It is this trust in the competency of the natural mind that explains how deplorably ignorant of the mind of God are the great majority of learned men who take the place of spiritual leaders in Christendom. They seem to have overlooked the fact that the things of the Spirit of God are hidden from the wise and prudent, and that not many wise men after the flesh are called, but that God has chosen foolish things to confound the wise, in order that no flesh should glory in His presence (1Co 1:26-29). That which is preached in the Gospel to unconverted men—repentance and remission of sins, on the ground of the work of the Cross—may be understood by anyone to whom it is declared, and were it not for the hold the world has upon men it would be believed; but to enter into the deep thoughts of God, in which lies true and eternal wisdom, requires a work wrought in the soul by the Divine Spirit, and also that Spirit’s indwelling.

Daniel is brought in before the royal dreamer, and the first thing he does is to direct the attention of the king to the God of heaven. By Him wisdom is given to the wise, and knowledge to them that know understanding. He knows what is in the darkness, and the light itself dwells with Him: He dwells in it (1Ti 6:16): He is it (1Jn 1:5), and He alone can command it to shine (2Co 4:6). Daniel is in communion with the One who knows all things, and therefore the dream and its interpretation are no secret to him. From the captive brought out of Judea, Nebuchadnezzar is now to learn something of the God of heaven, who had not formed one of the gods to whom he had previously done reverence. This God is the revealer of secrets, and makes known to the king what shall take place at “the end of the days.” The days of Nebuchadnezzar were not of so much importance as were the days that were yet to come. The days in which Nebuchadnezzar exercised the despotic power, and the days that were yet to come before the presence of Christ, were days in which man was being tested in various ways. Nothing was being permanently established in the hand of man. Death had removed all whom God had raised up into a special place of prominence, and not only that, but it became manifest through the failure of all such, that no man was able to bear the weight of the responsibility of the position in which he was set, and as to men like the Babylonian monarch, their ignorant and idolatrous hearts made them willing tools of the devil.
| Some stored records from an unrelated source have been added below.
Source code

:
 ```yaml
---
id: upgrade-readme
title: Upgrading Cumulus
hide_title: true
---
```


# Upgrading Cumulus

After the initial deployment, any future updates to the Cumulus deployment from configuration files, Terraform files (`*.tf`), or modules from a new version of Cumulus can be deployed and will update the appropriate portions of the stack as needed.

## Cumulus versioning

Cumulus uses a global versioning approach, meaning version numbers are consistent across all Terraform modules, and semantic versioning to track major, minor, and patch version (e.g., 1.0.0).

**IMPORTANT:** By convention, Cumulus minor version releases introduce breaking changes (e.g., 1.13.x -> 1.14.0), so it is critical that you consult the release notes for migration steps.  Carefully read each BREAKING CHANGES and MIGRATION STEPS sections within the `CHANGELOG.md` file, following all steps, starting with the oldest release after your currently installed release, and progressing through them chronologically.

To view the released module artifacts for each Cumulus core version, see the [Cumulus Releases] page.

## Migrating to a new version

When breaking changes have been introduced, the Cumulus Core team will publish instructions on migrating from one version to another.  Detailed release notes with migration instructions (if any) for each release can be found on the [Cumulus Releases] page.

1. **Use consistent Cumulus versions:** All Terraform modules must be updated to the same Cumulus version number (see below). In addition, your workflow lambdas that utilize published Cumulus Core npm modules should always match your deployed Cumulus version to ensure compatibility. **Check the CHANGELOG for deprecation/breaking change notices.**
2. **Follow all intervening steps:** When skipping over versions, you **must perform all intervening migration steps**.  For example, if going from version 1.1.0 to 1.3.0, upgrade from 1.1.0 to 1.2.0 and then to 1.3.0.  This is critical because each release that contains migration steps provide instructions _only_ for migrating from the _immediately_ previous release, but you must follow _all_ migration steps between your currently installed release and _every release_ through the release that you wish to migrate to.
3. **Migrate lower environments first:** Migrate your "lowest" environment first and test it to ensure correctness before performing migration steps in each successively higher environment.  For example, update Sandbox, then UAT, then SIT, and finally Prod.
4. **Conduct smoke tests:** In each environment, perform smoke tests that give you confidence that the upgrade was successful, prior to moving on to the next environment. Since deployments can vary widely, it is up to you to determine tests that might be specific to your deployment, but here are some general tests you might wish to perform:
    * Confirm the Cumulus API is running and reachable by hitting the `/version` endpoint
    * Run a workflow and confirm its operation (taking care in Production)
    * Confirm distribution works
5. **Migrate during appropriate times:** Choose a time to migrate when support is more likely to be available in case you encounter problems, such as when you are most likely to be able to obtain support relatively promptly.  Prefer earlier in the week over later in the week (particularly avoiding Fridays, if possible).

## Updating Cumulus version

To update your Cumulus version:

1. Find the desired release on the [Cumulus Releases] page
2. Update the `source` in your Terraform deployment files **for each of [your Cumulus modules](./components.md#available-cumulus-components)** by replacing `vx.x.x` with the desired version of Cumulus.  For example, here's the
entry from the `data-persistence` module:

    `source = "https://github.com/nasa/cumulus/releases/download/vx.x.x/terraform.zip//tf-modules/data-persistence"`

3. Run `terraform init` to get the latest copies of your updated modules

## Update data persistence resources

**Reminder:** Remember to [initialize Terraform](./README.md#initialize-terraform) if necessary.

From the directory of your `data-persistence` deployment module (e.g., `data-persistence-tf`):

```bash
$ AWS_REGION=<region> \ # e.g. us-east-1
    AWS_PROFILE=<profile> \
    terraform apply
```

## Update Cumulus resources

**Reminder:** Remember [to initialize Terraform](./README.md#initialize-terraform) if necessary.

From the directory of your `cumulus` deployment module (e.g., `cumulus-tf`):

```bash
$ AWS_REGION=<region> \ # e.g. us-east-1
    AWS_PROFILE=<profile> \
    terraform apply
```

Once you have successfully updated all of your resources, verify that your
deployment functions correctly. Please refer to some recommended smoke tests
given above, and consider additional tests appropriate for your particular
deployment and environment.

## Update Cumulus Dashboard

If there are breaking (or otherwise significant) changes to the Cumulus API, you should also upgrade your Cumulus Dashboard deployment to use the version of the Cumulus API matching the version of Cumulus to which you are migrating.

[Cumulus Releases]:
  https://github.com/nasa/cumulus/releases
It is thus the world goes on in its blind unbelief, transgression, and rebellion against the authority of God, always confident that it is making decided progress toward an ideal state of glorious prosperity, unspeakable happiness, and permanent tranquillity. Man, according to the conceit of his own heart, has embellished the world; against certain pestilences he has waged successful warfare) he has so used the resources of nature that a famine in one part of the world can be supplemented by the abundance to be obtained somewhere else, and the facilities for the transport of commodities have very nearly reached perfection. He is determined to reach that which he is pleased to call “The Millennium”—though without God and without Christ—by his own efforts, and of success he is confident. “The end of the days,” in his judgment, is to be the end of all his toil, the fulfilment of his lofty ambition, and the peace and contentment of the human race. But is this the picture that the living God brought before this proud monarch when sleep had sealed his eyes to the glory that surrounded his royal bed? Is it a vision of man crowned with the glory of his achievements be is made to witness? Or is it that which is the result of the wicked will of the rebellious creature, when power is placed in his hands by God? Is it progress upward to the very mountain of God? Or is it the downgrade of corruption, disappointment, dishonour, and final destruction?

“The end of the days” I have no doubt refers to the dosing days of this present age, and the introduction of the Messiah, by whom the intervention of God in righteousness and power will take place for the bringing in of an order of things in which He will have His satisfaction and rest (Job 19:25; Deu 31:29; Num 24:15-25; Isa 10:1-34, Isa 11:1-16, Isa 12:1-6; Mal 4:1-6); and this all the prophets have foretold. And what would take place in these latter days, God was about to make known to this Gentile king. But it must be through one of God’s own servants that the communication comes. The wise men must now take a back seat, and hide their heads. What had they to do with the God of Daniel? But first of all must Nebuchadnezzar learn that not only is his dream well known to Daniel, but also the thoughts of his heart before the vision was given to him. He had evidently been pondering upon what might be the future of his great kingdom in the hands of those who would succeed him. His gods had, in his estimation, shown him great favour, and even the God of Israel had been compelled to own their power and the might of his armies. But the future held mysteries. Who could throw light upon things yet to come? Was it not possible that this mighty power might yet crumble to pieces, and pass away like a dream of the night?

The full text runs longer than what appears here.